## PROVIDED DATA
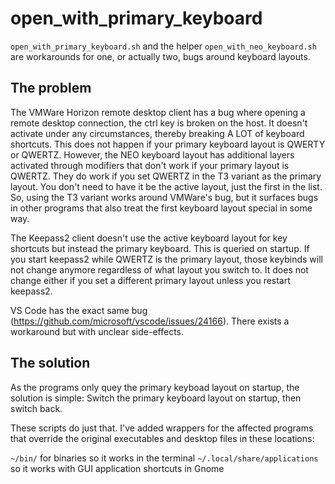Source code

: # open_with_primary_keyboard
`open_with_primary_keyboard.sh` and the helper `open_with_neo_keyboard.sh` are workarounds for one, or actually two, bugs around keyboard layouts.

## The problem
The VMWare Horizon remote desktop client has a bug where opening a remote desktop connection, the ctrl key is broken on the host. It doesn't activate under any circumstances, thereby breaking A LOT of keyboard shortcuts. This does not happen if your primary keyboard layout is QWERTY or QWERTZ.
However, the NEO keyboard layout has additional layers activated through modifiers that don't work if your primary layout is QWERTZ. They do work if you set QWERTZ in the T3 variant as the primary layout. You don't need to have it be the active layout, just the first in the list. So, using the T3 variant works around VMWare's bug, but it surfaces bugs in other programs that also treat the first keyboard layout special in some way.

The Keepass2 client doesn't use the active keyboard layout for key shortcuts but instead the primary keyboard. This is queried on startup. If you start keepass2 while QWERTZ is the primary layout, those keybinds will not change anymore regardless of what layout you switch to. It does not change either if you set a different primary layout unless you restart keepass2.

VS Code has the exact same bug (https://github.com/microsoft/vscode/issues/24166). There exists a workaround but with unclear side-effects.

## The solution
As the programs only quey the primary keyboad layout on startup, the solution is simple: Switch the primary keyboard layout on startup, then switch back.

These scripts do just that. I've added wrappers for the affected programs that override the original executables and desktop files in these locations:

`~/bin/`  for binaries so it works in the terminal
`~/.local/share/applications` so it works with GUI application shortcuts in Gnome
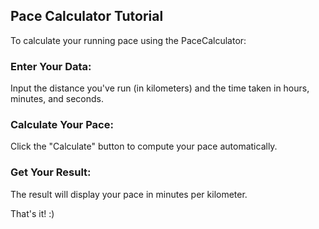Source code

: ## Pace Calculator Tutorial

To calculate your running pace using the PaceCalculator:

### Enter Your Data:
Input the distance you've run (in kilometers) and the time taken in hours, minutes, and seconds.

### Calculate Your Pace:
Click the "Calculate" button to compute your pace automatically.

### Get Your Result:
The result will display your pace in minutes per kilometer.

That's it! :)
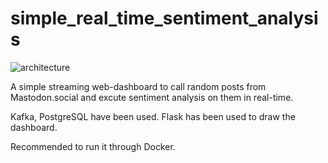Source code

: # simple_real_time_sentiment_analysis

![architecture](./architecture.png)

A simple streaming web-dashboard to call random posts from Mastodon.social and excute sentiment analysis on them in real-time.

Kafka, PostgreSQL have been used. Flask has been used to draw the dashboard.

Recommended to run it through Docker.
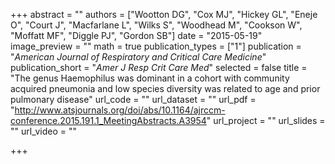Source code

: +++
abstract = ""
authors = ["Wootton DG", "Cox MJ", "Hickey GL", "Eneje O", "Court J", "Macfarlane L", "Wilks S", "Woodhead M", "Cookson W", "Moffatt MF", "Diggle PJ", "Gordon SB"]
date = "2015-05-19"
image_preview = ""
math = true
publication_types = ["1"]
publication = "*American Journal of Respiratory and Critical Care Medicine*"
publication_short = "*Amer J Resp Crit Care Med*"
selected = false
title = "The genus Haemophilus was dominant in a cohort with community acquired pneumonia and low species diversity was related to age and prior pulmonary disease"
url_code = ""
url_dataset = ""
url_pdf = "http://www.atsjournals.org/doi/abs/10.1164/ajrccm-conference.2015.191.1_MeetingAbstracts.A3954"
url_project = ""
url_slides = ""
url_video = ""

+++
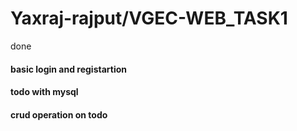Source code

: # Yaxraj-rajput/VGEC-WEB_TASK1

done 
#### basic login and registartion
#### todo with mysql
#### crud operation on todo
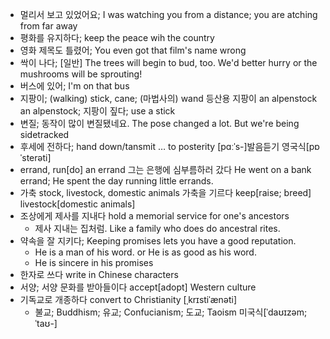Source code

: * 멀리서 보고 있었어요; I was watching you from a distance; you are atching from far away
* 평화를 유지하다; keep the peace wih the country
* 영화 제목도 틀렸어; You even got that film's name wrong
* 싹이 나다; [일반] The trees will begin to bud, too.  We'd better hurry or the mushrooms will be sprouting! 
* 버스에 있어; I'm on that bus
* 지팡이; (walking) stick, cane; (마법사의) wand 등산용 지팡이 an alpenstock  an alpenstock; 지팡이 짚다; use a stick
* 변질; 동작이 많이 변질됐네요. The pose changed a lot.  But we're being sidetracked
* 후세에 전하다; hand down/tansmit … to posterity [pɑːˈs-]발음듣기  영국식[pɒˈsterəti]
* errand, run[do] an errand 그는 은행에 심부름하러 갔다 He went on a bank errand; He spent the day running little errands.
* 가축 stock, livestock, domestic animals 가축을 기르다 keep[raise; breed] livestock[domestic animals]
* 조상에게 제사를 지내다 hold a memorial service for one's ancestors
  * 제사 지내는 집처럼. Like a family who does do ancestral rites.
* 약속을 잘 지키다;  Keeping promises lets you have a good reputation. 
  *  He is a man of his word. or He is as good as his word.
  *  He is sincere in his promises
* 한자로 쓰다 write in Chinese characters 
* 서양; 서양 문화를 받아들이다 accept[adopt] Western culture
* 기독교로 개종하다 convert to Christianity [ˌkrɪstiˈænəti]
  * 불교; Buddhism; 유교; Confucianism; 도교; Taoism  미국식[ˈdaʊɪzəm;ˈtaʊ-]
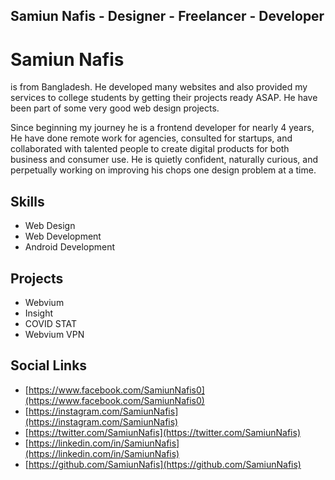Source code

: ## Samiun Nafis - Designer - Freelancer - Developer

# Samiun Nafis

is from Bangladesh. He developed many websites and also provided my services to college students by getting their projects ready ASAP. He have been part of some very good web design projects.

Since beginning my journey he is a frontend developer for nearly 4 years, He have done remote work for agencies, consulted for startups, and collaborated with talented people to create digital products for both business and consumer use. He is quietly confident, naturally curious, and perpetually working on improving his chops one design problem at a time.

## Skills
- Web Design
- Web Development
- Android Development

## Projects
- Webvium
- Insight
- COVID STAT
- Webvium VPN

## Social Links
- [https://www.facebook.com/SamiunNafis0](https://www.facebook.com/SamiunNafis0)
- [https://instagram.com/SamiunNafis](https://instagram.com/SamiunNafis)
- [https://twitter.com/SamiunNafis](https://twitter.com/SamiunNafis)
- [https://linkedin.com/in/SamiunNafis](https://linkedin.com/in/SamiunNafis)
- [https://github.com/SamiunNafis](https://github.com/SamiunNafis)
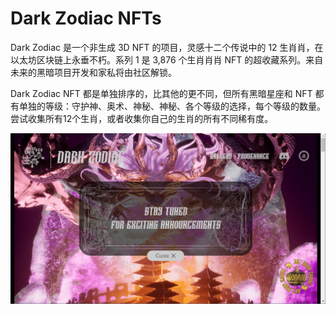 # Dark Zodiac NFTs

Dark Zodiac 是一个非生成 3D NFT 的项目，灵感十二个传说中的 12 生肖肖，在以太坊区块链上永垂不朽。系列 1 是 3,876 个生肖肖肖 NFT 的超收藏系列。来自未来的黑暗项目开发和家私将由社区解锁。

Dark Zodiac NFT 都是单独排序的，比其他的更不同，但所有黑暗星座和 NFT 都有单独的等级：守护神、奥术、神秘、神秘、各个等级的选择，每个等级的数量。尝试收集所有12个生肖，或者收集你自己的生肖的所有不同稀有度。

![nft](dar.png)
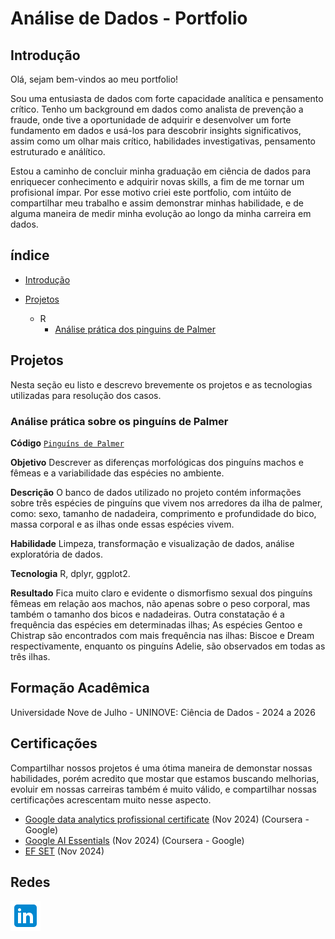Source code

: # Análise de Dados - Portfolio


## Introdução

Olá, sejam bem-vindos ao meu portfolio! 

Sou uma entusiasta de dados com forte capacidade analítica e pensamento crítico. Tenho um background em dados como analista de prevenção
a fraude, onde tive a oportunidade de adquirir e desenvolver um forte fundamento em dados e usá-los para descobrir insights significativos, 
assim como um olhar mais crítico, habilidades investigativas, pensamento estruturado e análítico. 

Estou a caminho de concluir minha graduação em ciência de dados para enriquecer conhecimento
e adquirir novas skills, a fim de me tornar um profisional ímpar. Por esse motivo criei este portfolio,
com intúito de compartilhar meu trabalho e assim demonstrar minhas habilidade, e de alguma maneira de medir minha
evolução ao longo da minha carreira em dados.

## índice

- [Introdução]()

- [Projetos](https://github.com/maridiniz/Data_Analysis_Portfolio/tree/039432318eb01b615c38426dc2d86f81528744c3/projects)
  - R
     - [Análise prática dos pinguins de Palmer](https://github.com/maridiniz/Data_Analysis_Portfolio/blob/dcd3c0d7175e27b75411d516e288f87612142af0/projects/pinguins.md)


## Projetos
Nesta seção eu listo e descrevo brevemente os projetos e as tecnologias utilizadas para resolução dos casos.


### Análise prática sobre os pinguíns de Palmer
**Código** [`Pinguíns de Palmer`](https://github.com/maridiniz/Data_Analysis_Portfolio/blob/dcd3c0d7175e27b75411d516e288f87612142af0/projects/pinguins.md)

**Objetivo** Descrever as diferenças morfológicas dos pinguíns machos e fêmeas e a variabilidade das espécies no ambiente.

**Descrição** O banco de dados utilizado no projeto contém informações sobre três espécies de pinguíns que vivem nos arredores da ilha de palmer, como:
sexo, tamanho de nadadeira, comprimento e profundidade do bico, massa corporal e as ilhas onde essas espécies vivem.

**Habilidade** Limpeza, transformação e visualização de dados, análise exploratória de dados.

**Tecnologia** R, dplyr, ggplot2.


**Resultado** Fica muito claro e evidente o dismorfismo sexual dos pinguíns fêmeas em relação aos machos, não apenas sobre o peso corporal, 
mas também o tamanho dos bicos e nadadeiras. Outra constatação é a frequência das espécies em determinadas ilhas; 
As espécies Gentoo e Chistrap são encontrados com mais frequência nas ilhas: Biscoe e Dream respectivamente, enquanto os pinguíns Adelie, são observados em todas as três ilhas.


## Formação Acadêmica
Universidade Nove de Julho - UNINOVE:
Ciência de Dados - 2024 a 2026


## Certificações
Compartilhar nossos projetos é uma ótima maneira de demonstar nossas habilidades, porém acredito que mostar que estamos buscando melhorias, 
evoluir em nossas carreiras também é muito válido, e compartilhar nossas certificações acrescentam muito nesse aspecto.
- [Google data analytics profissional certificate](https://www.credly.com/badges/69c88ebf-7703-4fbb-896f-eb8dc1c7a757/public_url) (Nov 2024) (Coursera - Google)
- [Google AI Essentials](https://www.credly.com/badges/ee309f0a-0bb2-4b03-a50c-d08f435326b9/public_url) (Nov 2024) (Coursera - Google)
- [EF SET](https://cert.efset.org/bh2Mqp) (Nov 2024)


## Redes
[![Linkedin logo](image/linkedin_icon.png)](https://www.linkedin.com/in/marianadiniz93)

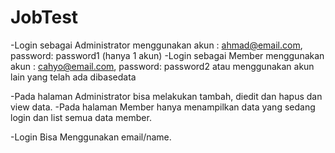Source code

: # JobTest
-Login sebagai Administrator menggunakan akun : ahmad@email.com, password: password1 (hanya 1 akun)
-Login sebagai Member menggunakan akun : cahyo@email.com, password: password2 atau menggunakan akun lain yang telah ada dibasedata

-Pada halaman Administrator bisa melakukan tambah, diedit dan hapus dan view data.
-Pada halaman Member hanya menampilkan data yang sedang login dan list semua data member.

-Login Bisa Menggunakan email/name.

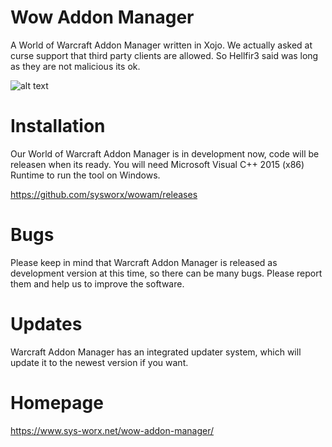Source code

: # Wow Addon Manager
A World of Warcraft Addon Manager written in Xojo. We actually asked at curse support that third party clients are allowed. So Hellfir3 said was long as they are not malicious its ok.

![alt text](https://www.sys-worx.net/wp-content/uploads/2016/10/wowam.png "World of Warcraft Addon Manager")

# Installation

Our World of Warcraft Addon Manager is in development now, code will be releasen when its ready. You will need Microsoft Visual C++ 2015 (x86) Runtime to run the tool on Windows.

https://github.com/sysworx/wowam/releases

# Bugs

Please keep in mind that Warcraft Addon Manager is released as development version at this time, so there can be many bugs. Please report them and help us to improve the software.

# Updates

Warcraft Addon Manager has an integrated updater system, which will update it to the newest version if you want.

# Homepage
https://www.sys-worx.net/wow-addon-manager/
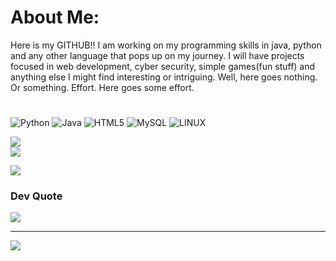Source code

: # About Me:
Here is my GITHUB!! I am working on my programming skills in java, python and any other language that pops up on my journey. I will have projects focused in web development, cyber security, simple games(fun stuff) and anything else I might find interesting or intriguing. Well, here goes nothing. Or something. Effort. Here goes some effort.  


# 
![Python](https://img.shields.io/badge/python-3670A0?style=for-the-badge&logo=python&logoColor=ffdd54) ![Java](https://img.shields.io/badge/java-%23ED8B00.svg?style=for-the-badge&logo=java&logoColor=white) ![HTML5](https://img.shields.io/badge/html5-%23E34F26.svg?style=for-the-badge&logo=html5&logoColor=white)  ![MySQL](https://img.shields.io/badge/mysql-%2300f.svg?style=for-the-badge&logo=mysql&logoColor=white)  ![LINUX](https://img.shields.io/badge/Linux-FCC624?style=for-the-badge&logo=linux&logoColor=black)

![](https://github-readme-stats.vercel.app/api?username=ColderAC&theme=dark&hide_border=false&include_all_commits=false&count_private=false)<br/>
![](https://github-readme-streak-stats.herokuapp.com/?user=ColderAC&theme=dark&hide_border=false)<br/>

![](https://github-profile-trophy.vercel.app/?username=ColderAC&theme=gruvbox&no-frame=false&no-bg=false&margin-w=4)

###  Dev Quote
![](https://quotes-github-readme.vercel.app/api?type=horizontal&theme=gruvbox)



---
[![](https://visitcount.itsvg.in/api?id=ColderAC&icon=0&color=0)](https://visitcount.itsvg.in)

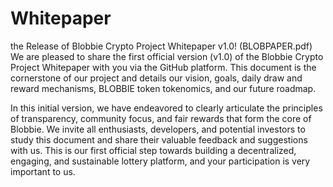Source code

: # Whitepaper
the Release of Blobbie Crypto Project Whitepaper v1.0! (BLOBPAPER.pdf)
We are pleased to share the first official version (v1.0) of the Blobbie Crypto Project Whitepaper with you via the GitHub platform. This document is the cornerstone of our project and details our vision, goals, daily draw and reward mechanisms, BLOBBIE token tokenomics, and our future roadmap.

In this initial version, we have endeavored to clearly articulate the principles of transparency, community focus, and fair rewards that form the core of Blobbie. We invite all enthusiasts, developers, and potential investors to study this document and share their valuable feedback and suggestions with us. This is our first official step towards building a decentralized, engaging, and sustainable lottery platform, and your participation is very important to us.

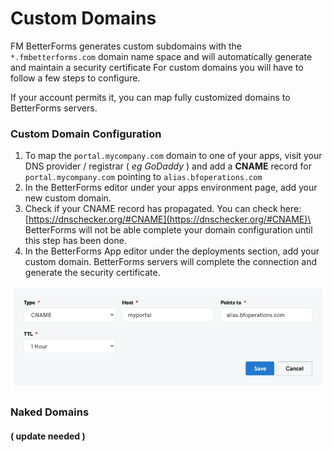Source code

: # Custom Domains

FM BetterForms generates custom subdomains with the `*.fmbetterforms.com` domain name space and will automatically generate and maintain a security certificate For custom domains you will have to follow a few steps to configure.&#x20;

If your account permits it, you can map fully customized domains to BetterForms servers.&#x20;

### Custom Domain Configuration

1. To map the `portal.mycompany.com` domain to one of your apps, visit your DNS provider / registrar ( _eg GoDaddy_ )  and add a **CNAME** record for `portal.mycompany.com` pointing to `alias.bfoperations.com`&#x20;
2. In the BetterForms editor under your apps environment page, add your new custom domain.
3. Check if your CNAME record has propagated. You can check here: [https://dnschecker.org/#CNAME](https://dnschecker.org/#CNAME)\
   BetterForms will not be able complete your domain configuration until this step has been done.&#x20;
4. In the BetterForms App editor under the deployments section, add your custom domain. BetterForms servers will complete the connection and generate the security certificate.

![Example GoDaddy entry](<../../.gitbook/assets/Screen Shot 2020-06-19 at 6.28.57 PM.png>)



### **Naked Domains**

#### ( update needed ) 

###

## WHAT IS BEING ASKED
In the records above, find the line containing "mas também o" and the line containing "-Login sebagai Member", then give both of them again word for word along with every line between. Omit any pictures.

## REPLY
mas também o tamanho dos bicos e nadadeiras. Outra constatação é a frequência das espécies em determinadas ilhas; 
As espécies Gentoo e Chistrap são encontrados com mais frequência nas ilhas: Biscoe e Dream respectivamente, enquanto os pinguíns Adelie, são observados em todas as três ilhas.


## Formação Acadêmica
Universidade Nove de Julho - UNINOVE:
Ciência de Dados - 2024 a 2026


## Certificações
Compartilhar nossos projetos é uma ótima maneira de demonstar nossas habilidades, porém acredito que mostar que estamos buscando melhorias, 
evoluir em nossas carreiras também é muito válido, e compartilhar nossas certificações acrescentam muito nesse aspecto.
- [Google data analytics profissional certificate](https://www.credly.com/badges/69c88ebf-7703-4fbb-896f-eb8dc1c7a757/public_url) (Nov 2024) (Coursera - Google)
- [Google AI Essentials](https://www.credly.com/badges/ee309f0a-0bb2-4b03-a50c-d08f435326b9/public_url) (Nov 2024) (Coursera - Google)
- [EF SET](https://cert.efset.org/bh2Mqp) (Nov 2024)


## Redes
[![Linkedin logo](image/linkedin_icon.png)](https://www.linkedin.com/in/marianadiniz93)

Source code

: # JobTest
-Login sebagai Administrator menggunakan akun : ahmad@email.com, password: password1 (hanya 1 akun)
-Login sebagai Member menggunakan akun : cahyo@email.com, password: password2 atau menggunakan akun lain yang telah ada dibasedata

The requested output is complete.